WHAT YOU SHOULD DO:
From the records that follow, copy every line in which "Wochen" appears.

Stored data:
※

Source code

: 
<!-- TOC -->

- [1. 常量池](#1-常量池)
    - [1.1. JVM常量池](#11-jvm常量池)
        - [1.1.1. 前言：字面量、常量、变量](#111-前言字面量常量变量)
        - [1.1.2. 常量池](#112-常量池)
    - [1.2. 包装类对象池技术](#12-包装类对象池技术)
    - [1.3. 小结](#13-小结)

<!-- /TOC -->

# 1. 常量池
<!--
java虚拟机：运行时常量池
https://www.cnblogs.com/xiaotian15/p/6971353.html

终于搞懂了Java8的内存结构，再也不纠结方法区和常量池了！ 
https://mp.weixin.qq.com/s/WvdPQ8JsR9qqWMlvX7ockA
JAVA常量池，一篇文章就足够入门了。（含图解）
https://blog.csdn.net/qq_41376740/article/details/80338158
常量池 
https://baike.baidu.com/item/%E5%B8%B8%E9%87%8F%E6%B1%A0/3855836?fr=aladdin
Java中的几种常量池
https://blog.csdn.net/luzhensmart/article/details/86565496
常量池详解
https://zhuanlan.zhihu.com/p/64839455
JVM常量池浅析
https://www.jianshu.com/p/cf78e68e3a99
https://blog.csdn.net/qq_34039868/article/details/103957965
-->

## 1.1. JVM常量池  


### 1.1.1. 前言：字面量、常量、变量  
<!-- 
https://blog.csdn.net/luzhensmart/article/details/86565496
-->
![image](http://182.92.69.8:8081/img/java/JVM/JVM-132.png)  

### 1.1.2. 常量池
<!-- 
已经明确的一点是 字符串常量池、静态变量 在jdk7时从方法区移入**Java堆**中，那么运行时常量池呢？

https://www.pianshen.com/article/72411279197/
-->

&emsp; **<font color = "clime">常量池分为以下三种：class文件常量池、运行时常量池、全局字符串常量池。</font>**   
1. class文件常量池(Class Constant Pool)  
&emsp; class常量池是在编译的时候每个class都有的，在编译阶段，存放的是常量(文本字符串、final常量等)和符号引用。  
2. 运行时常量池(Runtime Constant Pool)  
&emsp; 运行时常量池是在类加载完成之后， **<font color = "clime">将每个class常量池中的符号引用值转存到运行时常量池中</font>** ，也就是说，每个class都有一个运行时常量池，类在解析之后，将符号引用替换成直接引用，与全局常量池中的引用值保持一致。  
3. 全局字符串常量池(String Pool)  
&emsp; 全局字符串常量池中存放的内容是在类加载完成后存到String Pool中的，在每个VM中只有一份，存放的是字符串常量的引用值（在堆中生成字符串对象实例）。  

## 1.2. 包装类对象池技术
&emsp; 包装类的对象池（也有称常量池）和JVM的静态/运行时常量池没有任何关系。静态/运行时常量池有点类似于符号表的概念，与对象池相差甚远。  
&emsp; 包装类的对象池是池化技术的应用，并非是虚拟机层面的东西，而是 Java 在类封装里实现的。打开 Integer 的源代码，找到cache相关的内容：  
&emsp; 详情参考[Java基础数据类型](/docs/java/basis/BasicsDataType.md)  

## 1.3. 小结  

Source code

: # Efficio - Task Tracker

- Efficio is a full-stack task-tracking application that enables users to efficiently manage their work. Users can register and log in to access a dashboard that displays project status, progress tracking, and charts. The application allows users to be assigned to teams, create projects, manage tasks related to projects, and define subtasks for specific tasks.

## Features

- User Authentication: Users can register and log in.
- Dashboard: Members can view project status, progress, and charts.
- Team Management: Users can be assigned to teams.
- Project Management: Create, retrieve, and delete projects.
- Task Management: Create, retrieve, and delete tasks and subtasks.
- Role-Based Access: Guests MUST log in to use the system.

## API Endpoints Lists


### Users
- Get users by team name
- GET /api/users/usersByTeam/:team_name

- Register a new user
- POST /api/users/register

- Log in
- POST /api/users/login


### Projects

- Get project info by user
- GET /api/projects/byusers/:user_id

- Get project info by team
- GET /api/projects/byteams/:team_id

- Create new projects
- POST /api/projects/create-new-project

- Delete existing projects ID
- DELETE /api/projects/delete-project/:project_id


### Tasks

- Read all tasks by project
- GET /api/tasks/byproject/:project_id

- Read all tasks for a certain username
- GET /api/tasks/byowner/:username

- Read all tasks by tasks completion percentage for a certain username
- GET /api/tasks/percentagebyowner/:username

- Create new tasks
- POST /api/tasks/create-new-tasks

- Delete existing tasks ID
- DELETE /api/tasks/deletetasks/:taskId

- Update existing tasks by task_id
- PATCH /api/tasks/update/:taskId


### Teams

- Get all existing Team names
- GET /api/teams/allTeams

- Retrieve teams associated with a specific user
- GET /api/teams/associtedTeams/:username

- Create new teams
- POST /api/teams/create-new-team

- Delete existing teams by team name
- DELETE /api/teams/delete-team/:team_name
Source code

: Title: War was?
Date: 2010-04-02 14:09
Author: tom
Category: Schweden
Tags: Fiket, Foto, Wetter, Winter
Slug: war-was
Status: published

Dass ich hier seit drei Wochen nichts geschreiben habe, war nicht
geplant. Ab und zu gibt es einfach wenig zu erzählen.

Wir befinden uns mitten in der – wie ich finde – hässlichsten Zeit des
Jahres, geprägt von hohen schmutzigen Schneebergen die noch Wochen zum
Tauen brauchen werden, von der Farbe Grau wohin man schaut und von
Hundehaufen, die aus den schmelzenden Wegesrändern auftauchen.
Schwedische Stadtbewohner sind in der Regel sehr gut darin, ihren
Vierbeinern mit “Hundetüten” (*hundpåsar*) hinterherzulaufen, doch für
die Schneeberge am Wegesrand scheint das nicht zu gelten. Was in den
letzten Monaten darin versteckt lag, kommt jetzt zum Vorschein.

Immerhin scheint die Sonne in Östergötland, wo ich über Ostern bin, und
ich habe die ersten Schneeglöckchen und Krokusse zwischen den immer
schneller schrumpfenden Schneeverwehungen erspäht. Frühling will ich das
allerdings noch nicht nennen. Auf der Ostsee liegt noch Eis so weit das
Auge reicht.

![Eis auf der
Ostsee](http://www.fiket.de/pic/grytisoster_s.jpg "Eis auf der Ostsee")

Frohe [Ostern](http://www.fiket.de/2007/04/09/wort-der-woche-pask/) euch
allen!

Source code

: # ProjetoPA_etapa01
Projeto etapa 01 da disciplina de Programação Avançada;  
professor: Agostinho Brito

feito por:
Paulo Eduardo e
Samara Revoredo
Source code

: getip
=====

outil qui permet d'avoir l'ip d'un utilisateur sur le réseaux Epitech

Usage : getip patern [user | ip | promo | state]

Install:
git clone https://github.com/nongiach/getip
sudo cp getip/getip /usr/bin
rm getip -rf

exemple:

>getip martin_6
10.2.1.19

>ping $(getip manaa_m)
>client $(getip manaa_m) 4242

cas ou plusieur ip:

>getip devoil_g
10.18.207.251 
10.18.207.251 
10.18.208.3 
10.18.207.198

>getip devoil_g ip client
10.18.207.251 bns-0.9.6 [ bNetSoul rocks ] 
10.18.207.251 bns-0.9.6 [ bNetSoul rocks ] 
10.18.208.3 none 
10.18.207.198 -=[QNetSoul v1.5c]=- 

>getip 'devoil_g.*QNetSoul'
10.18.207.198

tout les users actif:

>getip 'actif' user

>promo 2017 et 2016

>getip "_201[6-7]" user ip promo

※

EXERCISE RESULT:
Dass ich hier seit drei Wochen nichts geschreiben habe, war nicht
Jahres, geprägt von hohen schmutzigen Schneebergen die noch Wochen zum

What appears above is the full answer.